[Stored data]
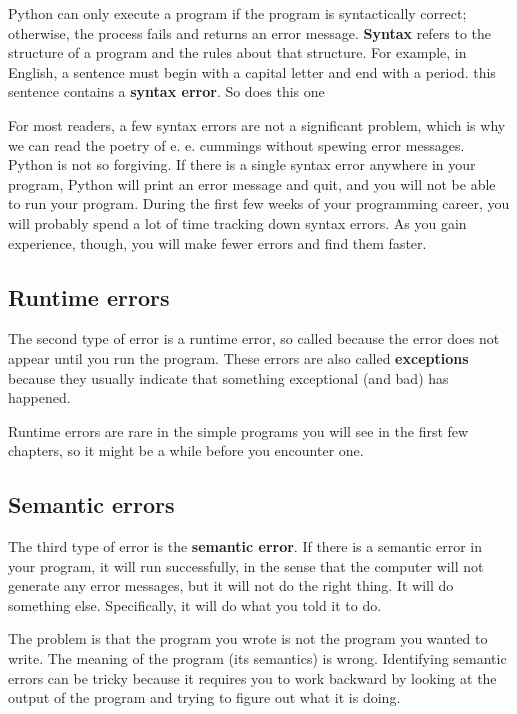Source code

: Python can only execute a program if the program is syntactically
correct; otherwise, the process fails and returns an error message.
{\bf Syntax} refers to the structure of a program and the rules about
that structure.  For example, in English, a sentence must
begin with a capital letter and end with a period.  this sentence contains
a {\bf syntax error}.  So does this one

For most readers, a few syntax errors are not a significant problem,
which is why we can read the poetry of e. e. cummings without spewing error
messages.  Python is not so forgiving.  If there is a single syntax error
anywhere in your program, Python will print an error message and quit,
and you will not be able to run your program. During the first few weeks
of your programming career, you will probably spend a lot of time tracking
down syntax errors.  As you gain experience, though, you will make fewer
errors and find them faster.

\subsection{Runtime errors}
\label{runtime}

The second type of error is a runtime error, so called because the
error does not appear until you run the program.  These errors are also
called {\bf exceptions} because they usually indicate that something
exceptional (and bad) has happened.

Runtime errors are rare in the simple programs you will see in the
first few chapters, so it might be a while before you encounter one.


\subsection{Semantic errors}

The third type of error is the {\bf semantic error}.  If there is a
semantic error in your program, it will run successfully, in the sense
that the computer will not generate any error messages, but it will
not do the right thing.  It will do something else.  Specifically, it
will do what you told it to do.

The problem is that the program you wrote is not the program you
wanted to write.  The meaning of the program (its semantics) is wrong.
Identifying semantic errors can be tricky because it requires you to work
backward by looking at the output of the program and trying to figure
out what it is doing.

### Problem details
Set down each record above exactly as it stands and leave out all pictures.

### Answer for the task
Source code

: Python can only execute a program if the program is syntactically
correct; otherwise, the process fails and returns an error message.
{\bf Syntax} refers to the structure of a program and the rules about
that structure.  For example, in English, a sentence must
begin with a capital letter and end with a period.  this sentence contains
a {\bf syntax error}.  So does this one

For most readers, a few syntax errors are not a significant problem,
which is why we can read the poetry of e. e. cummings without spewing error
messages.  Python is not so forgiving.  If there is a single syntax error
anywhere in your program, Python will print an error message and quit,
and you will not be able to run your program. During the first few weeks
of your programming career, you will probably spend a lot of time tracking
down syntax errors.  As you gain experience, though, you will make fewer
errors and find them faster.

\subsection{Runtime errors}
\label{runtime}

The second type of error is a runtime error, so called because the
error does not appear until you run the program.  These errors are also
called {\bf exceptions} because they usually indicate that something
exceptional (and bad) has happened.

Runtime errors are rare in the simple programs you will see in the
first few chapters, so it might be a while before you encounter one.


\subsection{Semantic errors}

The third type of error is the {\bf semantic error}.  If there is a
semantic error in your program, it will run successfully, in the sense
that the computer will not generate any error messages, but it will
not do the right thing.  It will do something else.  Specifically, it
will do what you told it to do.

The problem is that the program you wrote is not the program you
wanted to write.  The meaning of the program (its semantics) is wrong.
Identifying semantic errors can be tricky because it requires you to work
backward by looking at the output of the program and trying to figure
out what it is doing.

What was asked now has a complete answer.